Weekend Book Lust: The B-A-N-A-N-A-S Edition

September 17, 2016


I've been doing my best to steer clear of NetGalley lately. I haven't been making much time to write reviews, and, with a few month-old galleys gathering dust on my Kindle, I am a wee bit embarrassed to show my face around those parts.

This didn't stop me from doing a bit of weekend window shopping (read: allowing my cursor to hover over the "Request" button while I remind myself how little time I'll have to read for pleasure in just a week's time).

Here are a handful of upcoming fall and winter reads that had me struggling to resist:



Swing Time by Zadie Smith | November 15 | Penguin Press

ZADIE SMITH HAS A NEW BOOK COMING OUT. Maybe I should read more of her backlist before getting so excited over the new and shiny, but White Teeth was one of the first books I reviewed on this blog. It will always hold a special place in my heart.

Swing Time explores the short-lived friendship between two young brown women vying to be professional dancers. I don't usually go for stories that zero in on female friendship like this, but I've been meaning to branch out. Zadie Smith seems like a good reason to do so.



Slipping: Stories, Essays & Other Writing by Lauren Beukes | November 29 | Tachyon Publications

This is the NetGalley description:

A Punk Lolita fighter-pilot rescues Tokyo from a marauding art installation. Corporate recruits harvest poisonous plants on an inhospitable planet. An inquisitive adolescent ghost disrupts the life of a young architect. Product loyalty is addictive when the brand gets under the skin.

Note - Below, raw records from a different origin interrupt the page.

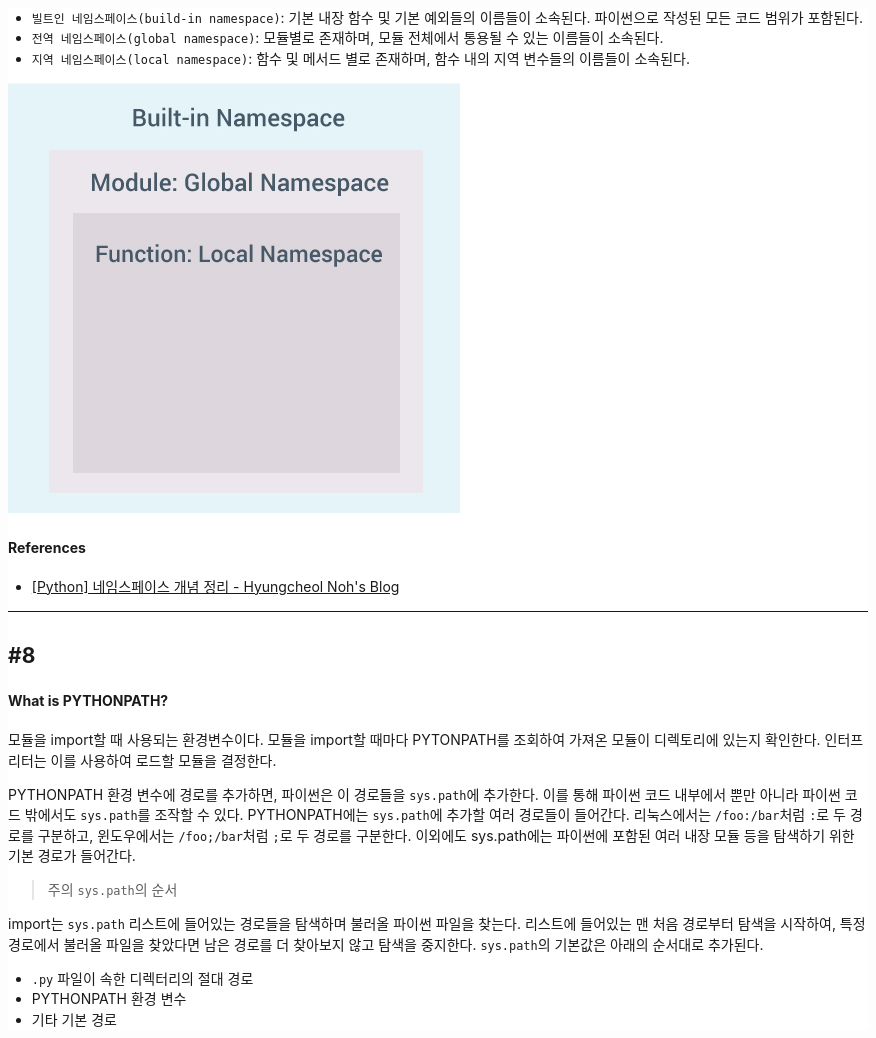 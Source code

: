 - `빌트인 네임스페이스(build-in namespace)`: 기본 내장 함수 및 기본 예외들의 이름들이 소속된다. 파이썬으로 작성된 모든 코드 범위가 포함된다.
- `전역 네임스페이스(global namespace)`: 모듈별로 존재하며, 모듈 전체에서 통용될 수 있는 이름들이 소속된다.
- `지역 네임스페이스(local namespace)`: 함수 및 메서드 별로 존재하며, 함수 내의 지역 변수들의 이름들이 소속된다.

![namespace_img](/images/sally/2021-05-09-01-33-50.png)

#### References

- [[Python] 네임스페이스 개념 정리 - Hyungcheol Noh's Blog](https://hcnoh.github.io/2019-01-30-python-namespace)

---

## #8

#### What is PYTHONPATH?

모듈을 import할 때 사용되는 환경변수이다. 모듈을 import할 때마다 PYTONPATH를 조회하여 가져온 모듈이 디렉토리에 있는지 확인한다. 인터프리터는 이를 사용하여 로드할 모듈을 결정한다.

PYTHONPATH 환경 변수에 경로를 추가하면, 파이썬은 이 경로들을 `sys.path`에 추가한다. 이를 통해 파이썬 코드 내부에서 뿐만 아니라 파이썬 코드 밖에서도 `sys.path`를 조작할 수 있다. PYTHONPATH에는 `sys.path`에 추가할 여러 경로들이 들어간다. 리눅스에서는 `/foo:/bar`처럼 `:`로 두 경로를 구분하고, 윈도우에서는 `/foo;/bar`처럼 `;`로 두 경로를 구분한다. 이외에도 sys.path에는 파이썬에 포함된 여러 내장 모듈 등을 탐색하기 위한 기본 경로가 들어간다.

> 주의 `sys.path`의 순서

import는 `sys.path` 리스트에 들어있는 경로들을 탐색하며 불러올 파이썬 파일을 찾는다. 리스트에 들어있는 맨 처음 경로부터 탐색을 시작하여, 특정 경로에서 불러올 파일을 찾았다면 남은 경로를 더 찾아보지 않고 탐색을 중지한다.
`sys.path`의 기본값은 아래의 순서대로 추가된다.

- `.py` 파일이 속한 디렉터리의 절대 경로
- PYTHONPATH 환경 변수
- 기타 기본 경로
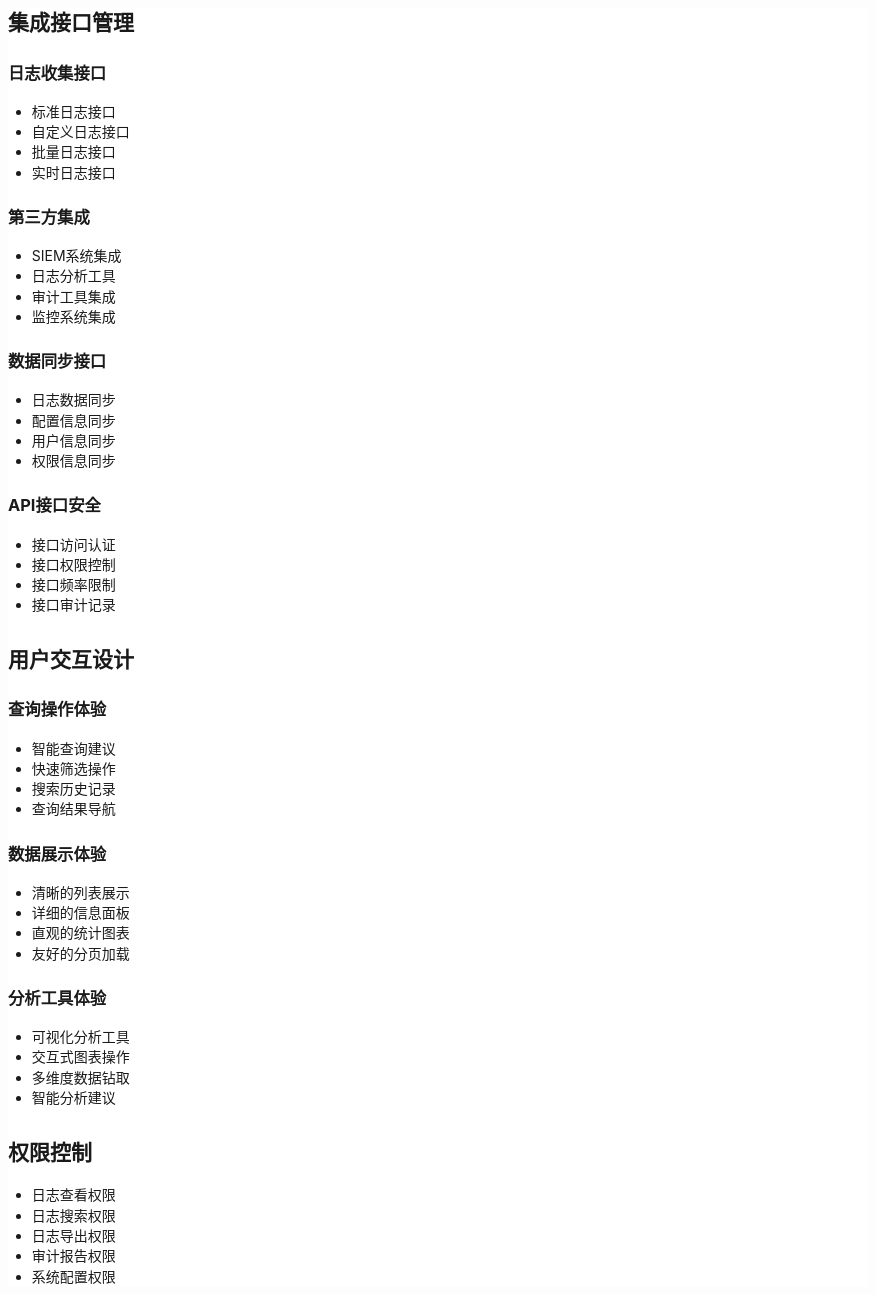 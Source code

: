 ## 集成接口管理

### 日志收集接口
- 标准日志接口
- 自定义日志接口
- 批量日志接口
- 实时日志接口

### 第三方集成
- SIEM系统集成
- 日志分析工具
- 审计工具集成
- 监控系统集成

### 数据同步接口
- 日志数据同步
- 配置信息同步
- 用户信息同步
- 权限信息同步

### API接口安全
- 接口访问认证
- 接口权限控制
- 接口频率限制
- 接口审计记录

## 用户交互设计

### 查询操作体验
- 智能查询建议
- 快速筛选操作
- 搜索历史记录
- 查询结果导航

### 数据展示体验
- 清晰的列表展示
- 详细的信息面板
- 直观的统计图表
- 友好的分页加载

### 分析工具体验
- 可视化分析工具
- 交互式图表操作
- 多维度数据钻取
- 智能分析建议

## 权限控制
- 日志查看权限
- 日志搜索权限
- 日志导出权限
- 审计报告权限
- 系统配置权限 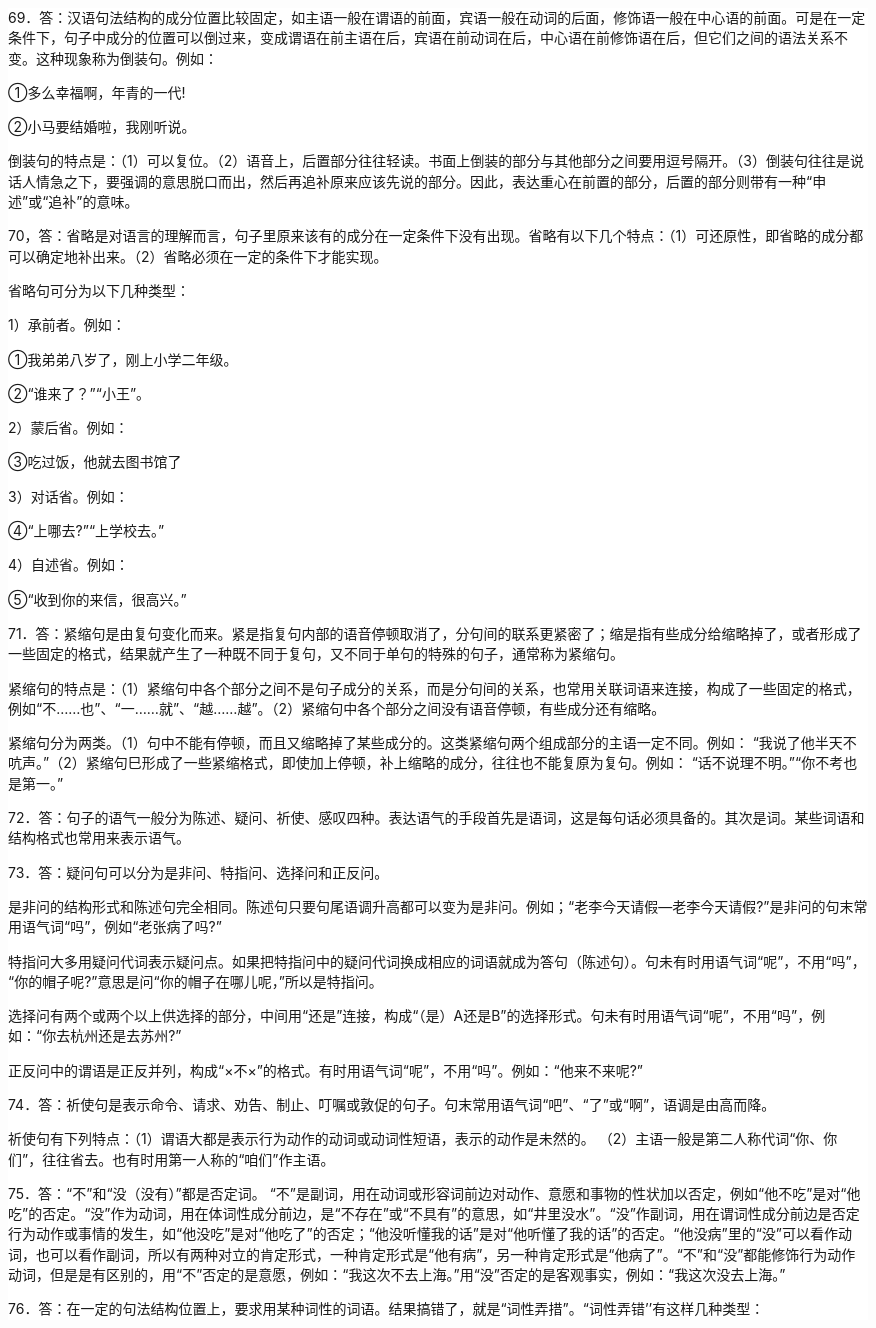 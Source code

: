 69．答：汉语句法结构的成分位置比较固定，如主语一般在谓语的前面，宾语一般在动词的后面，修饰语一般在中心语的前面。可是在一定条件下，句子中成分的位置可以倒过来，变成谓语在前主语在后，宾语在前动词在后，中心语在前修饰语在后，但它们之间的语法关系不变。这种现象称为倒装句。例如：

①多么幸福啊，年青的一代!

②小马要结婚啦，我刚听说。

倒装句的特点是：（1）可以复位。（2）语音上，后置部分往往轻读。书面上倒装的部分与其他部分之间要用逗号隔开。（3）倒装句往往是说话人情急之下，要强调的意思脱口而出，然后再追补原来应该先说的部分。因此，表达重心在前置的部分，后置的部分则带有一种“申述”或“追补”的意味。

70，答：省略是对语言的理解而言，句子里原来该有的成分在一定条件下没有出现。省略有以下几个特点：（1）可还原性，即省略的成分都可以确定地补出来。（2）省略必须在一定的条件下才能实现。

省略句可分为以下几种类型：

1）承前者。例如：

①我弟弟八岁了，刚上小学二年级。

  ②“谁来了？”“小王”。

2）蒙后省。例如：

③吃过饭，他就去图书馆了

3）对话省。例如：

④“上哪去?”“上学校去。” 

4）自述省。例如：

⑤“收到你的来信，很高兴。”

71．答：紧缩句是由复句变化而来。紧是指复句内部的语音停顿取消了，分句间的联系更紧密了；缩是指有些成分给缩略掉了，或者形成了一些固定的格式，结果就产生了一种既不同于复句，又不同于单句的特殊的句子，通常称为紧缩句。

紧缩句的特点是：（1）紧缩句中各个部分之间不是句子成分的关系，而是分句间的关系，也常用关联词语来连接，构成了一些固定的格式，例如“不……也”、“一……就”、“越……越”。（2）紧缩句中各个部分之间没有语音停顿，有些成分还有缩略。

紧缩句分为两类。（1）句中不能有停顿，而且又缩略掉了某些成分的。这类紧缩句两个组成部分的主语一定不同。例如：  “我说了他半天不吭声。”（2）紧缩句巳形成了一些紧缩格式，即使加上停顿，补上缩略的成分，往往也不能复原为复句。例如：  “话不说理不明。”“你不考也是第一。”

72．答：句子的语气一般分为陈述、疑问、祈使、感叹四种。表达语气的手段首先是语词，这是每句话必须具备的。其次是词。某些词语和结构格式也常用来表示语气。

73．答：疑问句可以分为是非问、特指问、选择问和正反问。

是非问的结构形式和陈述句完全相同。陈述句只要句尾语调升高都可以变为是非问。例如；“老李今天请假—老李今天请假?”是非问的句末常用语气词“吗”，例如“老张病了吗?”

特指问大多用疑问代词表示疑问点。如果把特指问中的疑问代词换成相应的词语就成为答句（陈述句）。句未有时用语气词“呢”，不用“吗”，  “你的帽子呢?”意思是问“你的帽子在哪儿呢，”所以是特指问。

选择问有两个或两个以上供选择的部分，中间用“还是”连接，构成“（是）A还是B”的选择形式。句未有时用语气词“呢”，不用“吗”，例如：“你去杭州还是去苏州?”

正反问中的谓语是正反并列，构成“×不×”的格式。有时用语气词“呢”，不用“吗”。例如：“他来不来呢?”

74．答：祈使句是表示命令、请求、劝告、制止、叮嘱或敦促的句子。句末常用语气词“吧”、“了”或“啊”，语调是由高而降。

祈使句有下列特点：（1）谓语大都是表示行为动作的动词或动词性短语，表示的动作是未然的。  （2）主语一般是第二人称代词“你、你们”，往往省去。也有时用第一人称的“咱们”作主语。

75．答：“不”和“没（没有）”都是否定词。  “不”是副词，用在动词或形容词前边对动作、意愿和事物的性状加以否定，例如“他不吃”是对“他吃”的否定。“没”作为动词，用在体词性成分前边，是“不存在”或“不具有”的意思，如“井里没水”。“没”作副词，用在谓词性成分前边是否定行为动作或事情的发生，如“他没吃”是对“他吃了”的否定；“他没听懂我的话”是对“他听懂了我的话”的否定。“他没病”里的“没”可以看作动词，也可以看作副词，所以有两种对立的肯定形式，一种肯定形式是“他有病”，另一种肯定形式是“他病了”。“不”和“没”都能修饰行为动作动词，但是是有区别的，用“不”否定的是意愿，例如：“我这次不去上海。”用“没”否定的是客观事实，例如：“我这次没去上海。”

76．答：在一定的句法结构位置上，要求用某种词性的词语。结果搞错了，就是“词性弄措”。“词性弄错’’有这样几种类型：
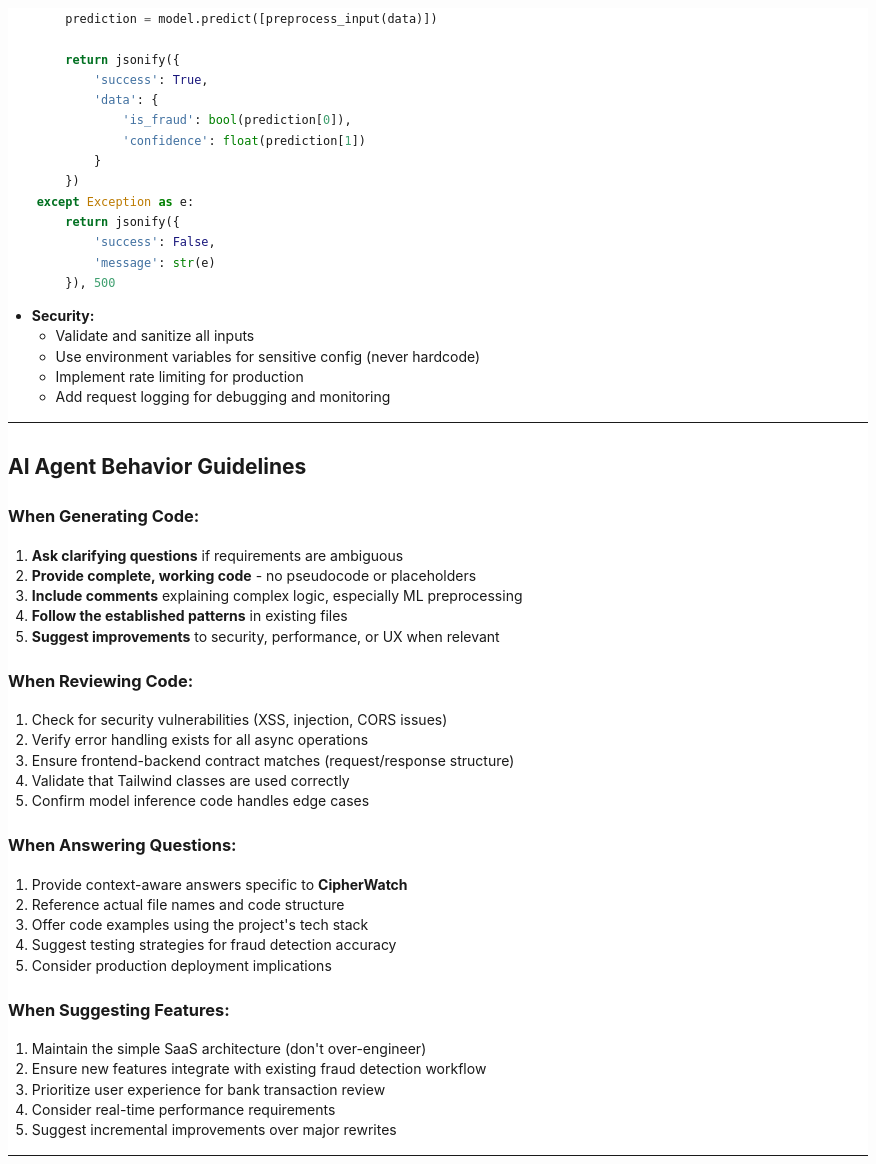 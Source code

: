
   ```python
          prediction = model.predict([preprocess_input(data)])
          
          return jsonify({
              'success': True,
              'data': {
                  'is_fraud': bool(prediction[0]),
                  'confidence': float(prediction[1])
              }
          })
      except Exception as e:
          return jsonify({
              'success': False,
              'message': str(e)
          }), 500
  ```

- **Security:**
  - Validate and sanitize all inputs
  - Use environment variables for sensitive config (never hardcode)
  - Implement rate limiting for production
  - Add request logging for debugging and monitoring

---

## AI Agent Behavior Guidelines

### When Generating Code:
1. **Ask clarifying questions** if requirements are ambiguous
2. **Provide complete, working code** - no pseudocode or placeholders
3. **Include comments** explaining complex logic, especially ML preprocessing
4. **Follow the established patterns** in existing files
5. **Suggest improvements** to security, performance, or UX when relevant

### When Reviewing Code:
1. Check for security vulnerabilities (XSS, injection, CORS issues)
2. Verify error handling exists for all async operations
3. Ensure frontend-backend contract matches (request/response structure)
4. Validate that Tailwind classes are used correctly
5. Confirm model inference code handles edge cases

### When Answering Questions:
1. Provide context-aware answers specific to **CipherWatch**
2. Reference actual file names and code structure
3. Offer code examples using the project's tech stack
4. Suggest testing strategies for fraud detection accuracy
5. Consider production deployment implications

### When Suggesting Features:
1. Maintain the simple SaaS architecture (don't over-engineer)
2. Ensure new features integrate with existing fraud detection workflow
3. Prioritize user experience for bank transaction review
4. Consider real-time performance requirements
5. Suggest incremental improvements over major rewrites

--- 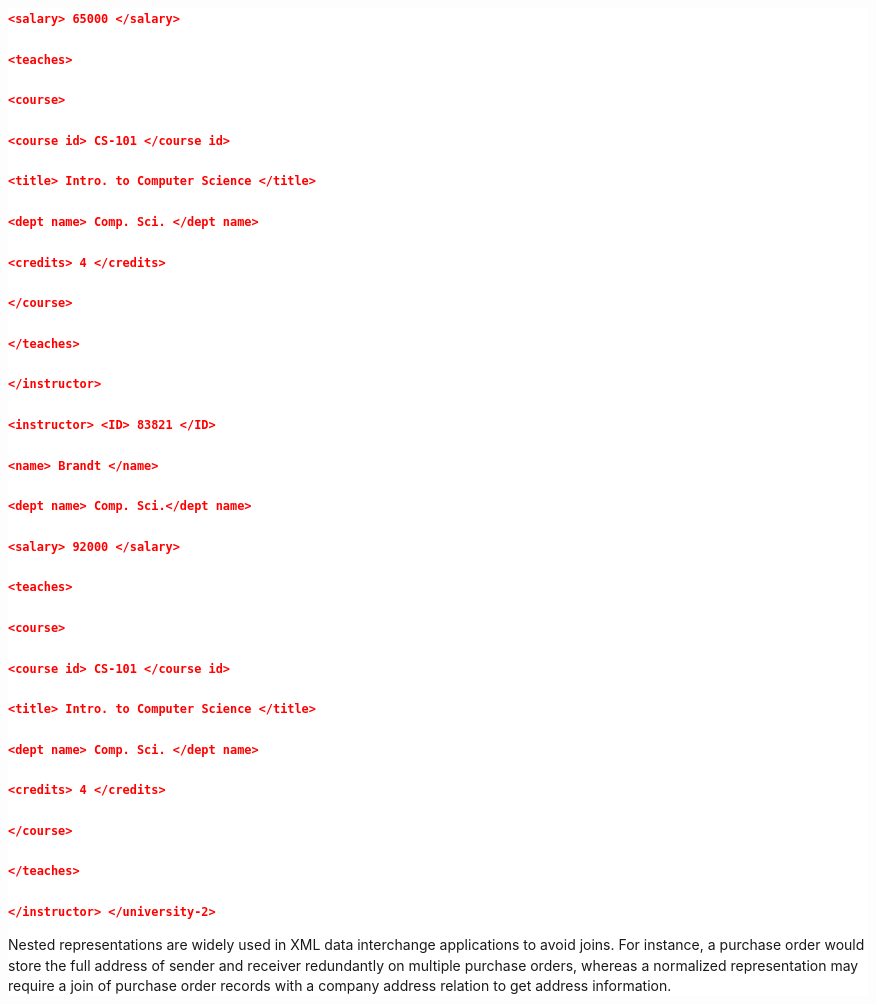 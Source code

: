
 ```json
<salary> 65000 </salary>

<teaches>

<course>

<course id> CS-101 </course id>

<title> Intro. to Computer Science </title>

<dept name> Comp. Sci. </dept name>

<credits> 4 </credits>

</course>

</teaches>

</instructor>

<instructor> <ID> 83821 </ID>

<name> Brandt </name>

<dept name> Comp. Sci.</dept name>

<salary> 92000 </salary>

<teaches>

<course>

<course id> CS-101 </course id>

<title> Intro. to Computer Science </title>

<dept name> Comp. Sci. </dept name>

<credits> 4 </credits>

</course>

</teaches>

</instructor> </university-2>
```

Nested representations are widely used in XML data interchange applications to avoid joins. For instance, a purchase order would store the full address of sender and receiver redundantly on multiple purchase orders, whereas a normalized representation may require a join of purchase order records with a company address relation to get address information.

The excerpt I read was so bizarre that I've tried to summarize it for fifteen minutes and have completely failed. This collection from South African author Lauren Beukes either going to be gimmicky as hell or absolutely amazing. I can't wait to find out which.



Shadowbahn by Steve Erickson | February 14 | Blue Rider Press

Another one for the bizarre list, Shadowbahn involves the Twin Towers suddenly reappearing, intact, in South Dakota in 2021. Tens of thousands of people make the pilgrimage to view them and claim to hear the towers singing to them, though no one can agree on which song they are singing. Also, someone just might be living up there.

The novel follows several stories, including those of a pair of siblings and a stillborn baby(???), all united by this inexplicable event. Again, amazing? Gimmicky train wreck? Who knows. We'll find out in February.



Are Racists Crazy?: How Prejudice, Racism, and Antisemitism Became Markers of Insanity by Sander L. Gilman and James M. Thomas | December 20 | NYU Press

I honestly cannot even attempt to summarize this premise. From Goodreads:

In 2012, an interdisciplinary team of scientists at the University of Oxford reported that - based on their clinical experiment - the beta-blocker drug, Propranolol, could reduce implicit racial bias among its users. Shortly after the experiment, an article in Time Magazine cited the study, posing the question: Is racism becoming a mental illness? In Are Racists Crazy?, Sander Gilman and James Thomas trace the idea of race and racism as psychopathological categories, from mid-19th century Europe, to contemporary America, up to the aforementioned clinical experiment at the University of Oxford, and ask a slightly different question than that posed by Time: How did racism become a mental illness? Using historical, archival, and content analysis, the authors provide a rich account of how the 19th century Sciences of Man - including anthropology, medicine, and biology - used race as a means of defining psychopathology and how assertions about race and madness became embedded within disciplines that deal with mental health and illness. 

I am unbelievably intrigued despite my better judgment; I can't resist anything that discusses how to think about prejudice in terms of human cognition as well as (hopefully) better interventions to reduce implicit bias. I expect to be blown away, either by invaluable insight or intense rage. I find the latter option more probable, but a girl can dream.

Three of these four books sound like they will be utterly bananas. Do you have any wacky books on your lust list? Tell me about them!